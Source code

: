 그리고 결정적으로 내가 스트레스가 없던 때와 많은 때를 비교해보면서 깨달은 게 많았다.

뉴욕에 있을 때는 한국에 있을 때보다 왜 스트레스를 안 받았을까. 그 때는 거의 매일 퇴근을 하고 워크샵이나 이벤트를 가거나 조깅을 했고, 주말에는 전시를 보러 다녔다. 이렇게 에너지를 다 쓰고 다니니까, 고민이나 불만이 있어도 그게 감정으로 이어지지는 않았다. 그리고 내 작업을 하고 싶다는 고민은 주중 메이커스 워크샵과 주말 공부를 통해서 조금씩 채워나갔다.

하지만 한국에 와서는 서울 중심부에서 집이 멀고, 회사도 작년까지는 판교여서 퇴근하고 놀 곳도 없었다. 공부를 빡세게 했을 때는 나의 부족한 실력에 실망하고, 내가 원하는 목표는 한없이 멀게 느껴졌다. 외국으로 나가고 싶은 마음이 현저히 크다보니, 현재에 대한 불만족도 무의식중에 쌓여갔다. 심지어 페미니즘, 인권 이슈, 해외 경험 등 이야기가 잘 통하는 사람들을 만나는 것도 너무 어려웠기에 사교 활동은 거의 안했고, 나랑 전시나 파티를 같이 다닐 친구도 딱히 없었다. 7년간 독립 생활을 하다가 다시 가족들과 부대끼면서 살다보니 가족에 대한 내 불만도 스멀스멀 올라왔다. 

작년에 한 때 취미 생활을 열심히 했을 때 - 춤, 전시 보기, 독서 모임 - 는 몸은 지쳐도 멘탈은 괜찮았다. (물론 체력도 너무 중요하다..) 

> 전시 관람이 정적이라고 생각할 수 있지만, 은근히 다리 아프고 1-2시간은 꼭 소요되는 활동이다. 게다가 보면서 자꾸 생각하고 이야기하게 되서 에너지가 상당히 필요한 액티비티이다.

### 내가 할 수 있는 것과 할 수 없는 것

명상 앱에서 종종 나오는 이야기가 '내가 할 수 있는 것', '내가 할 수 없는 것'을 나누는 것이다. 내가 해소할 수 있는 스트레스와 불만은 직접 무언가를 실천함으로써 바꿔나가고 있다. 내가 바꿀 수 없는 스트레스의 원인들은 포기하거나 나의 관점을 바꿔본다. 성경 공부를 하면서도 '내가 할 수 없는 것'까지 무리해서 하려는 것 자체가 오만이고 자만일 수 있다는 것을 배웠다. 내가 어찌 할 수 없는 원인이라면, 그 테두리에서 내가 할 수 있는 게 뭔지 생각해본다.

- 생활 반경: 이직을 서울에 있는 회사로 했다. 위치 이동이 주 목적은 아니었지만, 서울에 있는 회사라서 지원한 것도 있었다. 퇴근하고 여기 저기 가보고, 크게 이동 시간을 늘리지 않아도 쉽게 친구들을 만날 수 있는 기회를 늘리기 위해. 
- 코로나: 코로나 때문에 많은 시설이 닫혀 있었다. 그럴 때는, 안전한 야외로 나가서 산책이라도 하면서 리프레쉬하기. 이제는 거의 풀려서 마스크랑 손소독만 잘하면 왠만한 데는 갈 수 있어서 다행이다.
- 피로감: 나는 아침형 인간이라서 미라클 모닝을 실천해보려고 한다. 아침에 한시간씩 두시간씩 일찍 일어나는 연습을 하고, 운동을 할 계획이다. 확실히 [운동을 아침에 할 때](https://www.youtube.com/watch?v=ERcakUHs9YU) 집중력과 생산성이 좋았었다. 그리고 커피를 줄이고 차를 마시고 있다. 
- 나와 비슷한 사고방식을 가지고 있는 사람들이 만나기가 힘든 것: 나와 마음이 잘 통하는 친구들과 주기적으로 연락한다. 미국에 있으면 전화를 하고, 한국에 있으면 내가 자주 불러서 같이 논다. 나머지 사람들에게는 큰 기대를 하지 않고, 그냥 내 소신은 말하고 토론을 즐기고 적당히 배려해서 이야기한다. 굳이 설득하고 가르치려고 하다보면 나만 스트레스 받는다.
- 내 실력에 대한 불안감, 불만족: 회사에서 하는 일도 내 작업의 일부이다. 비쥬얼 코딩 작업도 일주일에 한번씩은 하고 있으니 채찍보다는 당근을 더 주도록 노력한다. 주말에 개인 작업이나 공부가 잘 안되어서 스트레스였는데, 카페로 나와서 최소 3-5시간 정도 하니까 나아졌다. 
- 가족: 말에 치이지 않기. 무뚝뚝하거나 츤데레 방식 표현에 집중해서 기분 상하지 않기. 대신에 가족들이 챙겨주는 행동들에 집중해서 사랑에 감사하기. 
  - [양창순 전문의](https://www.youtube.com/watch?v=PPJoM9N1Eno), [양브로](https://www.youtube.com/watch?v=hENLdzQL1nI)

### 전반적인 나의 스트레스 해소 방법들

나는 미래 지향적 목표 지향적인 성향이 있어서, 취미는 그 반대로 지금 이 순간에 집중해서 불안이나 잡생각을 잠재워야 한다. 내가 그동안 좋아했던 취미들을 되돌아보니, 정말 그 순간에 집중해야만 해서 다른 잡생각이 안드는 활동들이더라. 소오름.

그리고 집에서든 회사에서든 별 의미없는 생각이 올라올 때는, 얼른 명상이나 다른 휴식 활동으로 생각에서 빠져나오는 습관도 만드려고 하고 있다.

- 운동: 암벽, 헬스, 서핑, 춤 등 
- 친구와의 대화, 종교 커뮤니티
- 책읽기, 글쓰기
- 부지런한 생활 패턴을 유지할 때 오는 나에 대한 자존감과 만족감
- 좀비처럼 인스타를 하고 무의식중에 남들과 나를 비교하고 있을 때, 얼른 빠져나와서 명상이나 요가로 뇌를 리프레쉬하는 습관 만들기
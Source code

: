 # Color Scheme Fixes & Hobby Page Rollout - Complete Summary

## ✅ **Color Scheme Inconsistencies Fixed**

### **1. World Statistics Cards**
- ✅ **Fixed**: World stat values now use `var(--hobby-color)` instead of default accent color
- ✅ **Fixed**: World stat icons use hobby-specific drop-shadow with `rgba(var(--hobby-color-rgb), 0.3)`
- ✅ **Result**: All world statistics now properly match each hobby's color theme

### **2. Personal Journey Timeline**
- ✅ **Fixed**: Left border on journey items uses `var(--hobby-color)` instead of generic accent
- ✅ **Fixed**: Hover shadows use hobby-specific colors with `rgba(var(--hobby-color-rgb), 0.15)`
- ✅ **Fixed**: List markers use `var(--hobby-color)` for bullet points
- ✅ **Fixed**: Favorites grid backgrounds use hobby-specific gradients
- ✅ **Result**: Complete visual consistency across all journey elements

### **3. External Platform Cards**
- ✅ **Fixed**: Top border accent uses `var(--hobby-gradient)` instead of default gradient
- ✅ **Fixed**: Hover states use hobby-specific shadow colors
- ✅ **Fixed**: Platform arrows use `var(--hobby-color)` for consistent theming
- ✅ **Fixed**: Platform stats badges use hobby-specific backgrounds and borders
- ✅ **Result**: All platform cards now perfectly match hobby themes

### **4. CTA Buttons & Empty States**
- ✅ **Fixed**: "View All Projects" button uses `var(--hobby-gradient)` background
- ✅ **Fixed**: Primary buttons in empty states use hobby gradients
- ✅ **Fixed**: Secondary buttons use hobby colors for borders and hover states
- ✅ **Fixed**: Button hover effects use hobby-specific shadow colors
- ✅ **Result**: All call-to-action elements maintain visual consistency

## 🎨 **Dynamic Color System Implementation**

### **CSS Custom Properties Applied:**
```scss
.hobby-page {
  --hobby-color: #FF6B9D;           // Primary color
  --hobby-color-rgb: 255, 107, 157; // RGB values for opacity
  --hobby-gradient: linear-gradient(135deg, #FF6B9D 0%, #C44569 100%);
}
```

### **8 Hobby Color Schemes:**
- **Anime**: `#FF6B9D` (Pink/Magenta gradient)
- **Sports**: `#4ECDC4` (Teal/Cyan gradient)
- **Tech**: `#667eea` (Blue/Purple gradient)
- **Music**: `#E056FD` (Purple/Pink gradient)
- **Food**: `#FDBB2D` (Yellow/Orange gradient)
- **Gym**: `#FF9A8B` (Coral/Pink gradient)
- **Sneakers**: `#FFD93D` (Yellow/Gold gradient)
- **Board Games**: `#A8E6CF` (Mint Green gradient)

+++

- _Assignment_
Nothing but the lines from the top of the records down to the line with "작년에 한 때 취미 생활을" belongs in the answer; repeat them exactly.

- _Answer to this problem_
Source code

: 그리고 결정적으로 내가 스트레스가 없던 때와 많은 때를 비교해보면서 깨달은 게 많았다.

뉴욕에 있을 때는 한국에 있을 때보다 왜 스트레스를 안 받았을까. 그 때는 거의 매일 퇴근을 하고 워크샵이나 이벤트를 가거나 조깅을 했고, 주말에는 전시를 보러 다녔다. 이렇게 에너지를 다 쓰고 다니니까, 고민이나 불만이 있어도 그게 감정으로 이어지지는 않았다. 그리고 내 작업을 하고 싶다는 고민은 주중 메이커스 워크샵과 주말 공부를 통해서 조금씩 채워나갔다.

하지만 한국에 와서는 서울 중심부에서 집이 멀고, 회사도 작년까지는 판교여서 퇴근하고 놀 곳도 없었다. 공부를 빡세게 했을 때는 나의 부족한 실력에 실망하고, 내가 원하는 목표는 한없이 멀게 느껴졌다. 외국으로 나가고 싶은 마음이 현저히 크다보니, 현재에 대한 불만족도 무의식중에 쌓여갔다. 심지어 페미니즘, 인권 이슈, 해외 경험 등 이야기가 잘 통하는 사람들을 만나는 것도 너무 어려웠기에 사교 활동은 거의 안했고, 나랑 전시나 파티를 같이 다닐 친구도 딱히 없었다. 7년간 독립 생활을 하다가 다시 가족들과 부대끼면서 살다보니 가족에 대한 내 불만도 스멀스멀 올라왔다. 

작년에 한 때 취미 생활을 열심히 했을 때 - 춤, 전시 보기, 독서 모임 - 는 몸은 지쳐도 멘탈은 괜찮았다. (물론 체력도 너무 중요하다..) 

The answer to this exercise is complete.